# MATERIAL FOR THIS EXERCISE:
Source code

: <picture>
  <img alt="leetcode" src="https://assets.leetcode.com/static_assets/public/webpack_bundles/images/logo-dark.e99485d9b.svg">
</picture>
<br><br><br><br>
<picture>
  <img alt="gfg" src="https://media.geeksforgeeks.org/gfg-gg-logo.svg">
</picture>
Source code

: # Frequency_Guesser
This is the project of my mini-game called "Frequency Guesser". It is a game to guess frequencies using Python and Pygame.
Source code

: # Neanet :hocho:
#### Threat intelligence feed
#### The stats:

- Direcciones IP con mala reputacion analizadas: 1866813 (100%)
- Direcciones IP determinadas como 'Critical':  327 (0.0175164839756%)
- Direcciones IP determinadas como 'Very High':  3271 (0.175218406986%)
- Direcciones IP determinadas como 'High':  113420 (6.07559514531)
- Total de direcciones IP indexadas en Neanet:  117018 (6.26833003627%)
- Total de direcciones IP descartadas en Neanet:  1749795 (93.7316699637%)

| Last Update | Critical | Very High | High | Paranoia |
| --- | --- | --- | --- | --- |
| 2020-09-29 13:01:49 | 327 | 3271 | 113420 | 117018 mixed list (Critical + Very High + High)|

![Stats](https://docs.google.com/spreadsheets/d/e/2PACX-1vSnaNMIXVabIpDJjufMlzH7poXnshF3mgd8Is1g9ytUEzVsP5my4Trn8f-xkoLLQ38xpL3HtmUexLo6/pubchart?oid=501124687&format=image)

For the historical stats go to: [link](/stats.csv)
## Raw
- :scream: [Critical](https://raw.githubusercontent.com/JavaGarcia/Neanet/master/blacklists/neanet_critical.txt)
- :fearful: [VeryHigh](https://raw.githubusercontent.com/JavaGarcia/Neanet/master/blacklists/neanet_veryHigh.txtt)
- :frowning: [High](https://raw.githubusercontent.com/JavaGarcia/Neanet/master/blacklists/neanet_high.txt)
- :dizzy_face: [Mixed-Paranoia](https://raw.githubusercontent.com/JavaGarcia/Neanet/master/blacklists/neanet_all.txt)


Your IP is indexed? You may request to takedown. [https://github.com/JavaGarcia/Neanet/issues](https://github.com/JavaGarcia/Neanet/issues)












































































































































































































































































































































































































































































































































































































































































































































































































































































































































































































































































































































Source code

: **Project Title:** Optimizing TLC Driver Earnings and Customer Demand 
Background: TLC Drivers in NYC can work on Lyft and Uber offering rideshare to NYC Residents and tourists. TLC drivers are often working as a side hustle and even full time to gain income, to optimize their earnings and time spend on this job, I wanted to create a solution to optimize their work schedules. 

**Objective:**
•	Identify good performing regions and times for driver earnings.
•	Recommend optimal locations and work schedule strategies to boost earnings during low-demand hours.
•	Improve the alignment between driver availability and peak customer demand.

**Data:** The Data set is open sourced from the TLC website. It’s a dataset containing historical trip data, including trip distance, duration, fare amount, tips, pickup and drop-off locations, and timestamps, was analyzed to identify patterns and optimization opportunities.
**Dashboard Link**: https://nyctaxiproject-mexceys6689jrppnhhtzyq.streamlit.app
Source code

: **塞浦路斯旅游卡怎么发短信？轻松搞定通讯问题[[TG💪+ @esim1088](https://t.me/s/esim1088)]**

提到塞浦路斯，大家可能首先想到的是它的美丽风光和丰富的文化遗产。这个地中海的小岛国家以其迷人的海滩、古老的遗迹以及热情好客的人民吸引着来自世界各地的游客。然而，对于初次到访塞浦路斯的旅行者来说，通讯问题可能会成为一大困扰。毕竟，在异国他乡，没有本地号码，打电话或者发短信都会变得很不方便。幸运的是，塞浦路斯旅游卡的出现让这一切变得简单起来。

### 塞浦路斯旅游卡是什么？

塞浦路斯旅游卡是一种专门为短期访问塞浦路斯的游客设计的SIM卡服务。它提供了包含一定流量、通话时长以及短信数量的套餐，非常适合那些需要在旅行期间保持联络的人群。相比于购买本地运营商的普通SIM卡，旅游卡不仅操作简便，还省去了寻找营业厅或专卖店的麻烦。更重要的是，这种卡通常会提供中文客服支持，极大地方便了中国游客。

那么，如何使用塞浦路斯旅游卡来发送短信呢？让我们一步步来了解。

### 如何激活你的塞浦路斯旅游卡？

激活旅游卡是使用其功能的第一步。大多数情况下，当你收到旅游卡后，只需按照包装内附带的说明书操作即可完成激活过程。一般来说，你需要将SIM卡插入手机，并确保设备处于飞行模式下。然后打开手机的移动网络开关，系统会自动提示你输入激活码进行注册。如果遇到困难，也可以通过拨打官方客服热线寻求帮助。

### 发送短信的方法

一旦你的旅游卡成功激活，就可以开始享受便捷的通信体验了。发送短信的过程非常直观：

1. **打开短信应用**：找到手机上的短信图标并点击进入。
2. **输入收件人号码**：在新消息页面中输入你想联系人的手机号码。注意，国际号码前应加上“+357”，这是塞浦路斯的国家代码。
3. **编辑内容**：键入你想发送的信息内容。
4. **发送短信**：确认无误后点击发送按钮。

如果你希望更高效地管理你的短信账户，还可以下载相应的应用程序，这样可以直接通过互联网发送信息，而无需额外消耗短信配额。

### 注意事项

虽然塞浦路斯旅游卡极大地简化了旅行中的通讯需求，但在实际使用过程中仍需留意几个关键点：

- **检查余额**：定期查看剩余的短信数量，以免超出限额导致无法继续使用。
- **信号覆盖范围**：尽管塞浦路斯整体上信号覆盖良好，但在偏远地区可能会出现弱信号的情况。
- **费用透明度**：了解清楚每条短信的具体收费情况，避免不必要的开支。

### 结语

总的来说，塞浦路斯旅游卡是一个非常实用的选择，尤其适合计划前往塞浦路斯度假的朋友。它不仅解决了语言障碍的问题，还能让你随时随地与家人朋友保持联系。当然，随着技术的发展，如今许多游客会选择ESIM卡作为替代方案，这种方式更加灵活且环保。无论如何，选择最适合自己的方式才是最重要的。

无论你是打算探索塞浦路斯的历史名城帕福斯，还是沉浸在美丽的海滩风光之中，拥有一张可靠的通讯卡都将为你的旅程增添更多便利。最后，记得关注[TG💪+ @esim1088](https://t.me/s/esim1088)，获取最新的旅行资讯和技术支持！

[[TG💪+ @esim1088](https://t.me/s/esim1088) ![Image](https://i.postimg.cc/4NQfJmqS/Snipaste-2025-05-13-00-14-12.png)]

# WORK TASK:
Print each line, starting with the one that contains "1. **打开短信应用**：找到手机上的短信图标并点击进入。" and ending with the last line of the data, exactly as it stands and with no other lines.

# TASK OUTPUT:
1. **打开短信应用**：找到手机上的短信图标并点击进入。
2. **输入收件人号码**：在新消息页面中输入你想联系人的手机号码。注意，国际号码前应加上“+357”，这是塞浦路斯的国家代码。
3. **编辑内容**：键入你想发送的信息内容。
4. **发送短信**：确认无误后点击发送按钮。

如果你希望更高效地管理你的短信账户，还可以下载相应的应用程序，这样可以直接通过互联网发送信息，而无需额外消耗短信配额。

### 注意事项

虽然塞浦路斯旅游卡极大地简化了旅行中的通讯需求，但在实际使用过程中仍需留意几个关键点：

- **检查余额**：定期查看剩余的短信数量，以免超出限额导致无法继续使用。
- **信号覆盖范围**：尽管塞浦路斯整体上信号覆盖良好，但在偏远地区可能会出现弱信号的情况。
- **费用透明度**：了解清楚每条短信的具体收费情况，避免不必要的开支。

### 结语

总的来说，塞浦路斯旅游卡是一个非常实用的选择，尤其适合计划前往塞浦路斯度假的朋友。它不仅解决了语言障碍的问题，还能让你随时随地与家人朋友保持联系。当然，随着技术的发展，如今许多游客会选择ESIM卡作为替代方案，这种方式更加灵活且环保。无论如何，选择最适合自己的方式才是最重要的。

无论你是打算探索塞浦路斯的历史名城帕福斯，还是沉浸在美丽的海滩风光之中，拥有一张可靠的通讯卡都将为你的旅程增添更多便利。最后，记得关注[TG💪+ @esim1088](https://t.me/s/esim1088)，获取最新的旅行资讯和技术支持！

[[TG💪+ @esim1088](https://t.me/s/esim1088) ![Image](https://i.postimg.cc/4NQfJmqS/Snipaste-2025-05-13-00-14-12.png)]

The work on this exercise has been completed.